_AIM OF THE EXERCISE_.
Each line of the records that holds the word "并将现有代码替换为以下代码" should be copied out.

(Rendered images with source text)
-=-=-=-=-
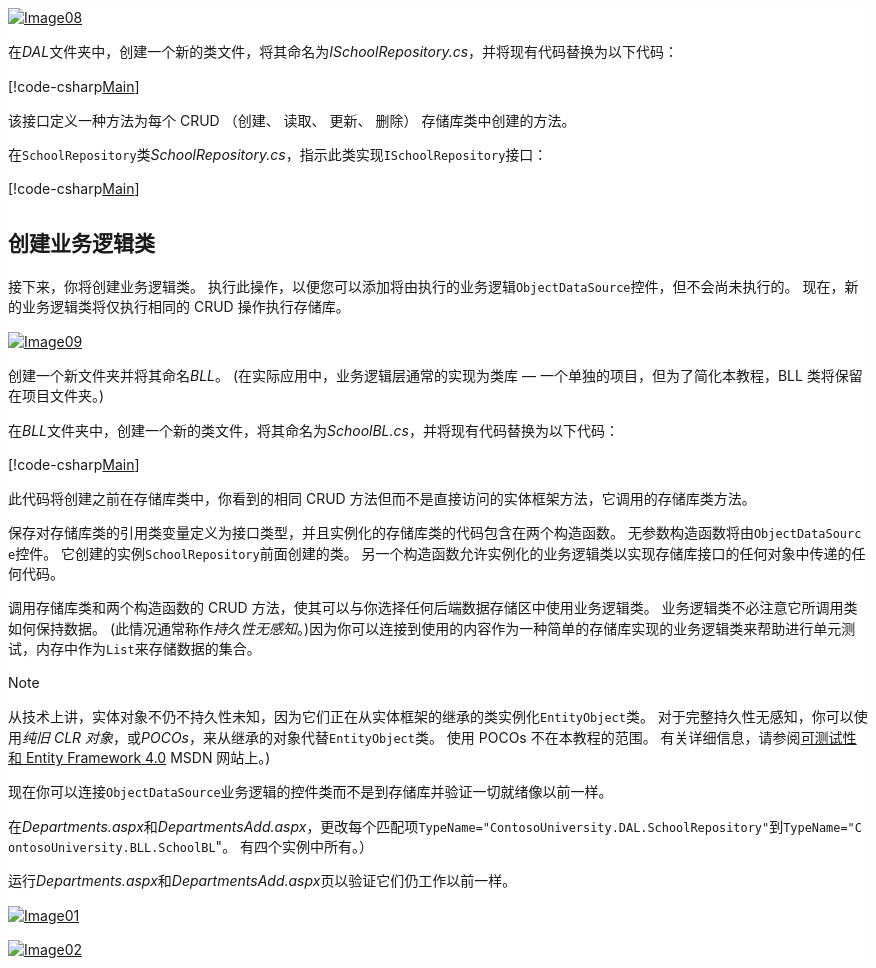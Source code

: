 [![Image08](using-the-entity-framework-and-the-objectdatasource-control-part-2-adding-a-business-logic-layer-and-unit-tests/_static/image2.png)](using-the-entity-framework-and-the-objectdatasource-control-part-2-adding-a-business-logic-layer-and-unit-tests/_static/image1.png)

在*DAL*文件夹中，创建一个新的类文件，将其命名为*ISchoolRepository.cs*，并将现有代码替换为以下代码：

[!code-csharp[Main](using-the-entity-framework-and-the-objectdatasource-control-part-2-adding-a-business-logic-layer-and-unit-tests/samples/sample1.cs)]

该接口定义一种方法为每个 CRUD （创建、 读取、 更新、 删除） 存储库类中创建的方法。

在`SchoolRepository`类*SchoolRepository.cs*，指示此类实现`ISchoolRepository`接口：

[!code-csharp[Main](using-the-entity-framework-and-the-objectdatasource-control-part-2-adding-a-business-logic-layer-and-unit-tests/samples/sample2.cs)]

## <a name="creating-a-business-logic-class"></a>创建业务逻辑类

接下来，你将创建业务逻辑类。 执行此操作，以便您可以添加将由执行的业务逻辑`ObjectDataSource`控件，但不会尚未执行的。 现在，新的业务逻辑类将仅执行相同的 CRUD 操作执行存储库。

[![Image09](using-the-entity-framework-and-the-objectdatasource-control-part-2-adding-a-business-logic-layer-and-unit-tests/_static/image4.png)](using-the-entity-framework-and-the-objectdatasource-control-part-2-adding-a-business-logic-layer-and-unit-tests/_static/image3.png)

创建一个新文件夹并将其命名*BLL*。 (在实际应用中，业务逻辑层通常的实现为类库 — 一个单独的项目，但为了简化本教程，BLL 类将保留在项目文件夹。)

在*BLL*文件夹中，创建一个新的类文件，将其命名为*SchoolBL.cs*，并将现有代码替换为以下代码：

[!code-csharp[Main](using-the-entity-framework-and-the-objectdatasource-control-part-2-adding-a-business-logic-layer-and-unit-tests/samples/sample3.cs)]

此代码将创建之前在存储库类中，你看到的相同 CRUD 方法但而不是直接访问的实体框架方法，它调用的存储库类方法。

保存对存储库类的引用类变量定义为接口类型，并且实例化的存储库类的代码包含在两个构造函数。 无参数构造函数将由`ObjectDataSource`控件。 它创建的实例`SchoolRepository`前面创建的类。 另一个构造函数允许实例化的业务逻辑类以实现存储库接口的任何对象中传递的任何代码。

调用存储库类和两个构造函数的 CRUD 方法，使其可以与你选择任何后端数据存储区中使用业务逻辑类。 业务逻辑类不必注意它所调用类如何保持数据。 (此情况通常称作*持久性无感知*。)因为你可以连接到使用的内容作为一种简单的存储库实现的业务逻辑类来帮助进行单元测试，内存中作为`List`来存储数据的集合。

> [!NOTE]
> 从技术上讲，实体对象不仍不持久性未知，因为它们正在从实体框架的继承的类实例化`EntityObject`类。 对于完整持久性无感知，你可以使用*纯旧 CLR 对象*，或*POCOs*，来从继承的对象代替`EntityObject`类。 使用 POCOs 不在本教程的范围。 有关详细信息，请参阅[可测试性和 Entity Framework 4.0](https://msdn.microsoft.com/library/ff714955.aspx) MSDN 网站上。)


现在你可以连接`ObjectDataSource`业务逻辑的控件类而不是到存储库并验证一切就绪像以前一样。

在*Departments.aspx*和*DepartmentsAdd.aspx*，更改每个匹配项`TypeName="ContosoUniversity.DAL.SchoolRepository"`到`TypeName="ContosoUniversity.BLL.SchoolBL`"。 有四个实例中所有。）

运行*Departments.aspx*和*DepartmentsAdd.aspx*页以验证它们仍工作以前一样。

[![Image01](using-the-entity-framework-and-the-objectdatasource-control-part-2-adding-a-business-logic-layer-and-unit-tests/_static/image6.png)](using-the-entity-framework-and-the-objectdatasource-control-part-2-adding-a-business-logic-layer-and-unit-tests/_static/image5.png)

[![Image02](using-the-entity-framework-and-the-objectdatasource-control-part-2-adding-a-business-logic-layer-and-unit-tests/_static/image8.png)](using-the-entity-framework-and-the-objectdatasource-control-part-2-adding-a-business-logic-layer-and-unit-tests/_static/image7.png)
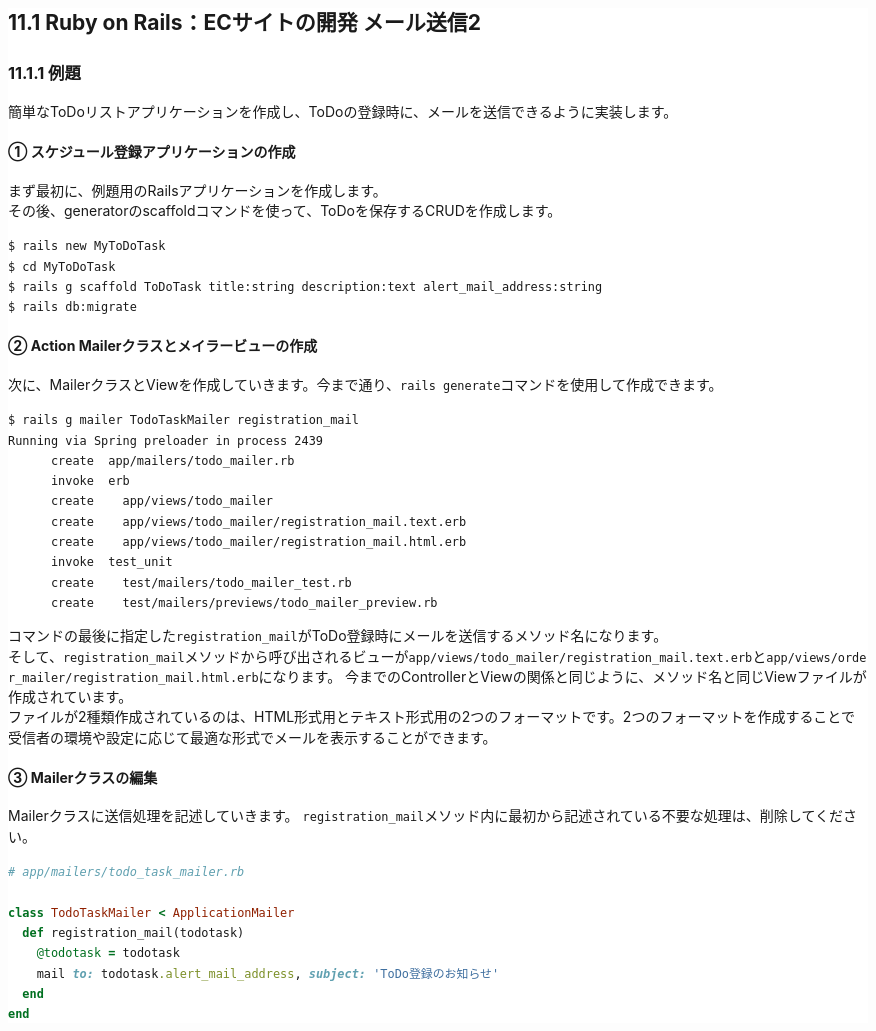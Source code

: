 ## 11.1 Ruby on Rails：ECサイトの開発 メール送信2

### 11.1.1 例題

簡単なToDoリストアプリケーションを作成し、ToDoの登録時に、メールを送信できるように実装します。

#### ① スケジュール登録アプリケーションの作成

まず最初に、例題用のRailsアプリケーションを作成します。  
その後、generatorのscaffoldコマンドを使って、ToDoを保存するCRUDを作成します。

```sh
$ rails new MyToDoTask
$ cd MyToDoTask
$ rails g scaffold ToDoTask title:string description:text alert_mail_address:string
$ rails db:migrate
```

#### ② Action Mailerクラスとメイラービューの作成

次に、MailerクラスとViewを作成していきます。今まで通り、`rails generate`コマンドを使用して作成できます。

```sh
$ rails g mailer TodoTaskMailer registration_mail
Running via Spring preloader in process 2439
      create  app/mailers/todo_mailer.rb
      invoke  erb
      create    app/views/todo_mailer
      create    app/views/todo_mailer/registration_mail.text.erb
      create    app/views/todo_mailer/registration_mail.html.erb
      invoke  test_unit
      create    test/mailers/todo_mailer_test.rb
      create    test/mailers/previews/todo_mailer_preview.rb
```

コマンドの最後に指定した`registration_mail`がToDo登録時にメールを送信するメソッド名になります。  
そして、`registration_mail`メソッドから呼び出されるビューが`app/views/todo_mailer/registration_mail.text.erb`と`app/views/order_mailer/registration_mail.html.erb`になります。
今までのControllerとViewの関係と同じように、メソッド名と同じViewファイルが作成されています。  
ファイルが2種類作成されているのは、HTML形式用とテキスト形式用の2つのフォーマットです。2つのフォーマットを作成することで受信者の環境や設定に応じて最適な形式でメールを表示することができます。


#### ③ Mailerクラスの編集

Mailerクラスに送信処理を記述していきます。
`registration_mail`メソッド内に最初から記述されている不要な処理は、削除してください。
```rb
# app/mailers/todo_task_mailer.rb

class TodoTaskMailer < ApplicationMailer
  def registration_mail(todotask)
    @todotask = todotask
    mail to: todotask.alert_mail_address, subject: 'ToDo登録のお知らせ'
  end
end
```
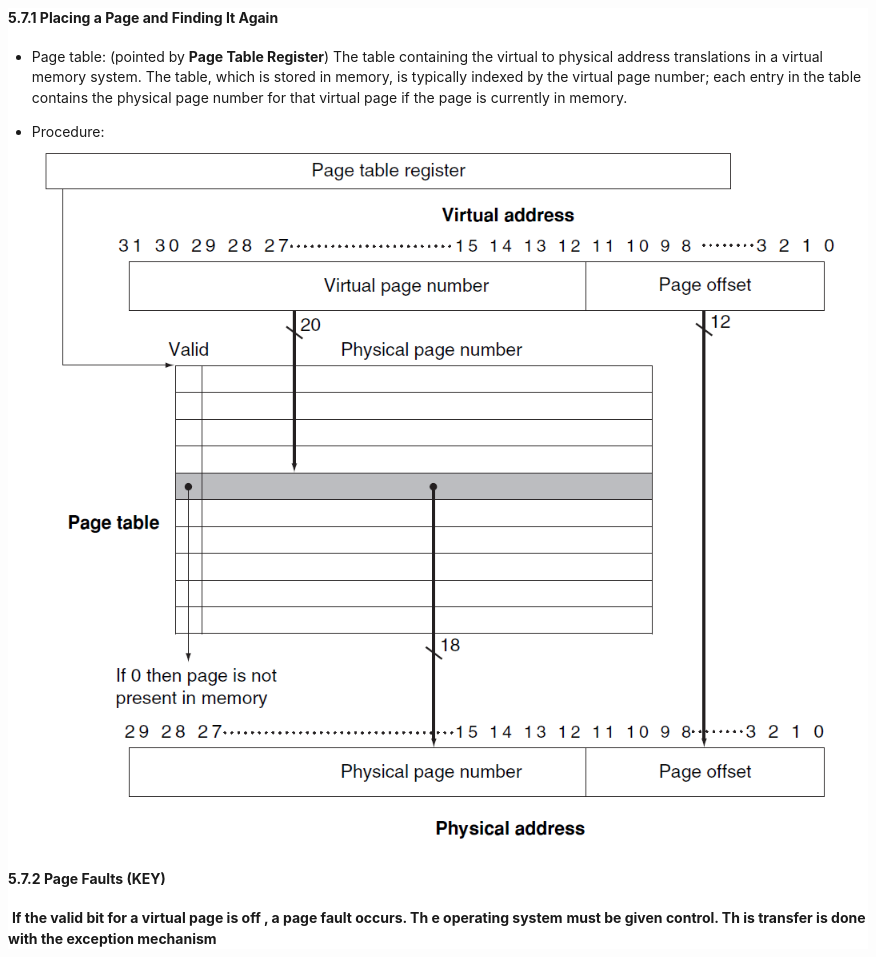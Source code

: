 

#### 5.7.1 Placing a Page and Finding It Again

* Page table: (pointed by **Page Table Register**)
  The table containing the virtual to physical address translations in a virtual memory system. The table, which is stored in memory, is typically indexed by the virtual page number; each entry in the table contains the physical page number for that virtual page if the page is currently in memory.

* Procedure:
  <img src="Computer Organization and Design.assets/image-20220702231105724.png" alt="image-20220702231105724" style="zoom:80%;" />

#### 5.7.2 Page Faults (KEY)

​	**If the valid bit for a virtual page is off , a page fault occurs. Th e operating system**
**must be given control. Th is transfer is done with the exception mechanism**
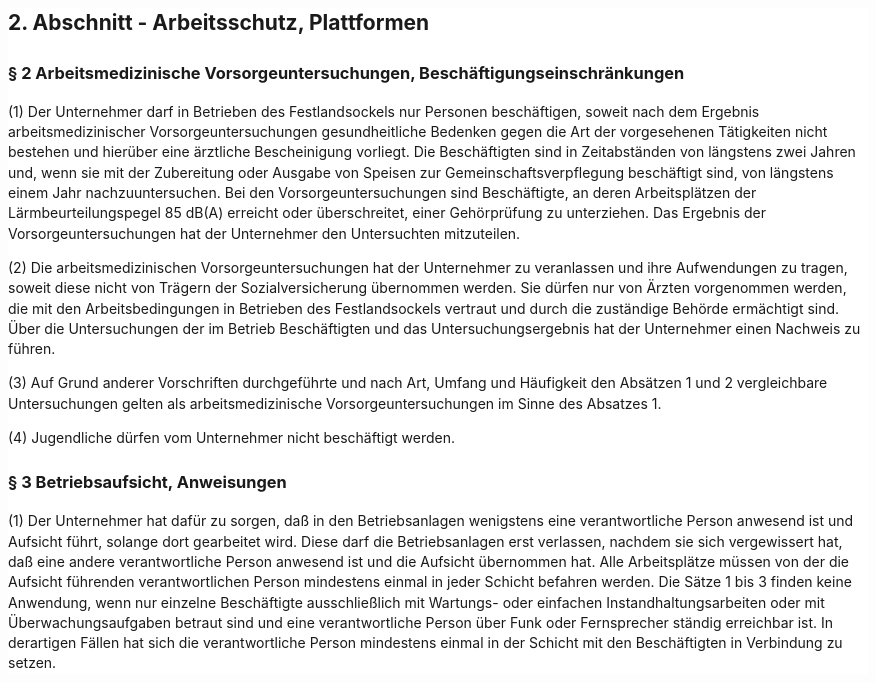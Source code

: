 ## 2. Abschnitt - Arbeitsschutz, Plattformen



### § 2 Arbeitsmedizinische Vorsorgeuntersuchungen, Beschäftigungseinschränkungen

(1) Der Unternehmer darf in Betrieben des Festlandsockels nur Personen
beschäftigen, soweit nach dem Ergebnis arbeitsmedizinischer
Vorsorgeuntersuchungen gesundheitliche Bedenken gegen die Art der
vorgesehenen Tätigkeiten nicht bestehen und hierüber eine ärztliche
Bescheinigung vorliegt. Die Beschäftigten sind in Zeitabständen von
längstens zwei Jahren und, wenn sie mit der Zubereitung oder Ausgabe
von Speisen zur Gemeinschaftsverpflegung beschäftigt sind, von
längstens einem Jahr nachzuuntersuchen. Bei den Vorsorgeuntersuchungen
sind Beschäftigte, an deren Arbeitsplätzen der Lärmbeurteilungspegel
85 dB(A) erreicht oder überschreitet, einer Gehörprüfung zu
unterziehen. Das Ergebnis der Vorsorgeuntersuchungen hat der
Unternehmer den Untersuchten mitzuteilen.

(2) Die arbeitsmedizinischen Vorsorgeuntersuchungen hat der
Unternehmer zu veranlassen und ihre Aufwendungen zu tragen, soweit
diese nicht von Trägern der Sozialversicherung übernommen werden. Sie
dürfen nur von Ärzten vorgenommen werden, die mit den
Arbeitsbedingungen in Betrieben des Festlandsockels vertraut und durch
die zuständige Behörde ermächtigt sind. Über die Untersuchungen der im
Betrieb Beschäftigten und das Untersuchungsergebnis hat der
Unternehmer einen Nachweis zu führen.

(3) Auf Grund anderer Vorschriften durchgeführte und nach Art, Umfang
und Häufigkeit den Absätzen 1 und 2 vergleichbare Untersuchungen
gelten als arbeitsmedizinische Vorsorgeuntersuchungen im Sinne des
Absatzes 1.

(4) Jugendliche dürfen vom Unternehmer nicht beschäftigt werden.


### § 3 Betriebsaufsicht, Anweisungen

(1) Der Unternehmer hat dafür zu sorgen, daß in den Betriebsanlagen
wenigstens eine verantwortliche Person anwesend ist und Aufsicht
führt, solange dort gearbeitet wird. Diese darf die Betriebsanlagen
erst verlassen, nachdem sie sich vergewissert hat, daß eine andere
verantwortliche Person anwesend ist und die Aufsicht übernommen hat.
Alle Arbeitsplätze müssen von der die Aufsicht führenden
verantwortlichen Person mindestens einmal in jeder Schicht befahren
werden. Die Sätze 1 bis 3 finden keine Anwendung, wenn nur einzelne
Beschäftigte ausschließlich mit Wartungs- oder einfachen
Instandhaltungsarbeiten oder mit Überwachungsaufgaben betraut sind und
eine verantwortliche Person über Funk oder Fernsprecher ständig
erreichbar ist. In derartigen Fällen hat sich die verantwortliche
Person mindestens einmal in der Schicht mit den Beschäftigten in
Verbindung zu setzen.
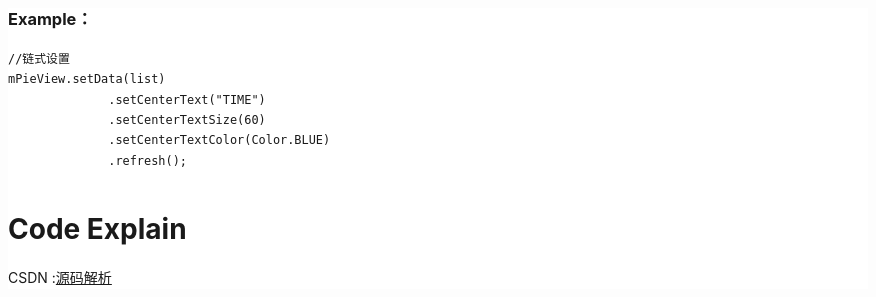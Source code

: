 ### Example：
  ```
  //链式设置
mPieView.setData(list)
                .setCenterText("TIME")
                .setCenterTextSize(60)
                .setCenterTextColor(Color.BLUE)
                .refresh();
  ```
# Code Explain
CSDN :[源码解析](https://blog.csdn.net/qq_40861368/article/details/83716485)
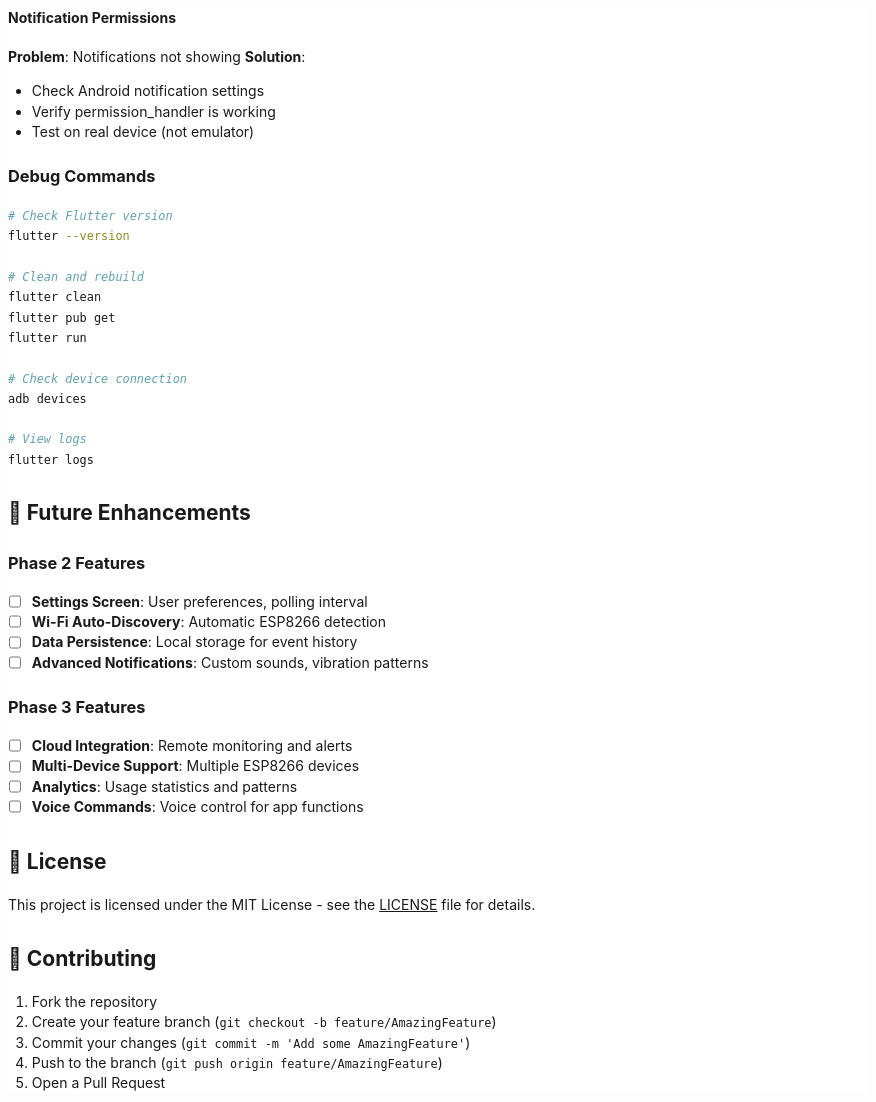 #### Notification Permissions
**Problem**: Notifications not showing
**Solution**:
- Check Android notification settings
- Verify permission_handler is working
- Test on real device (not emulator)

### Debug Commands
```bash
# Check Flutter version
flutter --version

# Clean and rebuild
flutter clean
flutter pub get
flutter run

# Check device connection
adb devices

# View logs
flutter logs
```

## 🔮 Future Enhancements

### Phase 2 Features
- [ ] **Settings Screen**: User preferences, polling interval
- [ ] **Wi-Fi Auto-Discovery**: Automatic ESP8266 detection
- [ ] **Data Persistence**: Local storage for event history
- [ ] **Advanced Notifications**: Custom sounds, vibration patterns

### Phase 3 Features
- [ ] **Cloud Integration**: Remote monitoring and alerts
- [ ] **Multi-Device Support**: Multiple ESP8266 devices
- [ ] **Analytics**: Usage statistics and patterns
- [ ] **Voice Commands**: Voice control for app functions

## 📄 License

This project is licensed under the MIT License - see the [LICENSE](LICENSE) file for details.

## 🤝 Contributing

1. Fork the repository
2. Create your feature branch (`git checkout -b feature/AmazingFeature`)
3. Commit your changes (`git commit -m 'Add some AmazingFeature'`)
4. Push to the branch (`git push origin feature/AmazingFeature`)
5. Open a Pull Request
-=-=-=-=-
_OUTPUT FOR THIS TASK_.
在*DAL*文件夹中，创建一个新的类文件，将其命名为*ISchoolRepository.cs*，并将现有代码替换为以下代码：
在*BLL*文件夹中，创建一个新的类文件，将其命名为*SchoolBL.cs*，并将现有代码替换为以下代码：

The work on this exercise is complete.